Вот что я чувствую, когда думаю о вас. Смешно, не правда ли?

Это смешно. Вы были для меня компасом, стали – барометром.

При малейшей неприятности, при малейшем колебании я ощупываю себя, ищу доказательства вашего отсутствия.

Я беспрестанно вас ищу, Луи. Ваша смерть словно клин, который засадили в мою черепную коробку, и при малейшем сомнении – бабах, удар кувалдой.

Бабах.

В конце концов это расколет меня пополам.

Пишу черт знает что.

Пишу черт знает что из страха сказать черт знает что.


Два года.

Почти два.

Какой короткий срок.

Как это мало, и как же я жалею обо всех этих потерянных годах.

Мы бы могли встретиться гораздо раньше, но мы оба, и вы и я, были столь сдержанны.

Столь сдержанны, столь заняты, столь отстраненны.

Столь перегружены.

В общем, столь глупы.


У меня сейчас тысяча срочных дел, но мне хочется побыть с вами.

Мне хочется с вами поговорить, снова увидеть вас, услышать.

Хочется выправиться.

И момент самый что ни на есть подходящий. Я сейчас, как вам уже говорил, еле-еле душа в теле.


Луи…

Подождите.

Пойду налью себе выпить и вернусь.


Вы были адвокатом, я руководил предприятием – я все еще им руковожу, – мы были соседями по лестничной площадке и иногда сталкивались у дверей лифта или в холле этого роскошного дома в 16-м округе Парижа, где на последнем этаже располагались наши квартиры.

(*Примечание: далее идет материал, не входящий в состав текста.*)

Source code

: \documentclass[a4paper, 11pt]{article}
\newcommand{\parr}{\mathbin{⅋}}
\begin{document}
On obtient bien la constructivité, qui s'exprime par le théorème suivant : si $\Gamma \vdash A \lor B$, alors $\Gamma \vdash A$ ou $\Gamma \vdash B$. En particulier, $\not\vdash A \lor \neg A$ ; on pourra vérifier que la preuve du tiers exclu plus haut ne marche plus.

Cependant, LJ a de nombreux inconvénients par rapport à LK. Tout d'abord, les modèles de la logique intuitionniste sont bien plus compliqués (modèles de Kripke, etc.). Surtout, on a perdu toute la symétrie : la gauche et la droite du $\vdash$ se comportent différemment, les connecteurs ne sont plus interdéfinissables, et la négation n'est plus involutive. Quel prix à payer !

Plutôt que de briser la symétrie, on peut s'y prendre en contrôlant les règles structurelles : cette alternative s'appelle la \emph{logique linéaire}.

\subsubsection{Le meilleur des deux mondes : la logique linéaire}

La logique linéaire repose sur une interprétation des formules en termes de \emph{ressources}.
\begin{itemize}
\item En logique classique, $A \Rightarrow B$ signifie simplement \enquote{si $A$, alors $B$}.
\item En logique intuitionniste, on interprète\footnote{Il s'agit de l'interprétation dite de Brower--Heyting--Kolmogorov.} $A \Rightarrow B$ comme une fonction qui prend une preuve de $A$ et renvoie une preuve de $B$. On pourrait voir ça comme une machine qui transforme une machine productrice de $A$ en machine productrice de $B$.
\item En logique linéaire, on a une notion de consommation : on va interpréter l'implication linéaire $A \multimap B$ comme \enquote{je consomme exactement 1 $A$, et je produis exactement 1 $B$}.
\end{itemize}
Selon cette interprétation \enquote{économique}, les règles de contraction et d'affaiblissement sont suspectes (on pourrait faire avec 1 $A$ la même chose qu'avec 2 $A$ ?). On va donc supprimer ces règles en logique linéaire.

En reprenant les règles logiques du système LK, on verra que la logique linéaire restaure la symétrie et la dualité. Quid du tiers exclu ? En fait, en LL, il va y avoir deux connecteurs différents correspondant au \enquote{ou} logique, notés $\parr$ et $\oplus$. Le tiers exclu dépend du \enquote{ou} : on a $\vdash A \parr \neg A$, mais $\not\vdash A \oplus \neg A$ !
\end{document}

Мы встречались, но лишь едва кивали друг другу, рассеянно и устало, поскольку были ослами, ишаками, рабочими лошадками, и ведь немало потрудились, чтобы такими стать, и каждый, согнувшись под грузом собственной важности, имел глупость тащить в свою частную жизнь огромные папки.

(Я сначала написал «к себе домой», «имел глупость тащить к себе домой», но потом передумал. Был ли у меня дом? Был ли дом у вас? Исправил на «частную жизнь», хотя это выглядит еще более гротескно. Наша частная жизнь. Какая чушь. Почему бы уж тогда не приватность клубов «Расинг» или «Интералье», раз уж на то пошло?)

У нас с вами частной жизни всегда было не больше, чем членских карт каких-либо закрытых клубов, какими бы элитными они ни были. И не то чтобы у нас не было возможности, но, боже мой, у нас никогда не было времени. У нас не было времени. Ни на охоту, ни на гольф, ни на власть, и уж тем более на частную жизнь.

Частная жизнь…

Хорошее название журнала для мойщиц голов в парикмахерских, не правда ли?


Что до семейного очага, в смысле «домохозяйства», то для меня это было термином налогообложения и служило для расчета размера моего подоходного налога, тогда как для вас…

Для вас – не знаю, вы ведь жили один.

Думаю, у вас слово «очаг» вообще скорее ассоциировалось с культурой, в вашей жизни театральные и оперные залы занимали куда большее место. Ряды кресел, фойе, антракты…

Вы часто выходили в город по вечерам и… Нет. Не стану придумывать. Я не знаю.

Вы были так скрытны…


Когда я куда-либо отбывал и вынужден был лететь первым утренним рейсом, мне часто доводилось встречать вас задолго до рассвета. Я вскользь замечал вас, пока мой шофер спешил распахнуть передо мной дверцу нещадно нагретой машины, и эта картинка – вы, такой красивый, бледный, руки в карманах, поднятый воротник, смутное в темноте лицо, до самого носа укутанное шейным платком, – еще долго потом сопровождала меня.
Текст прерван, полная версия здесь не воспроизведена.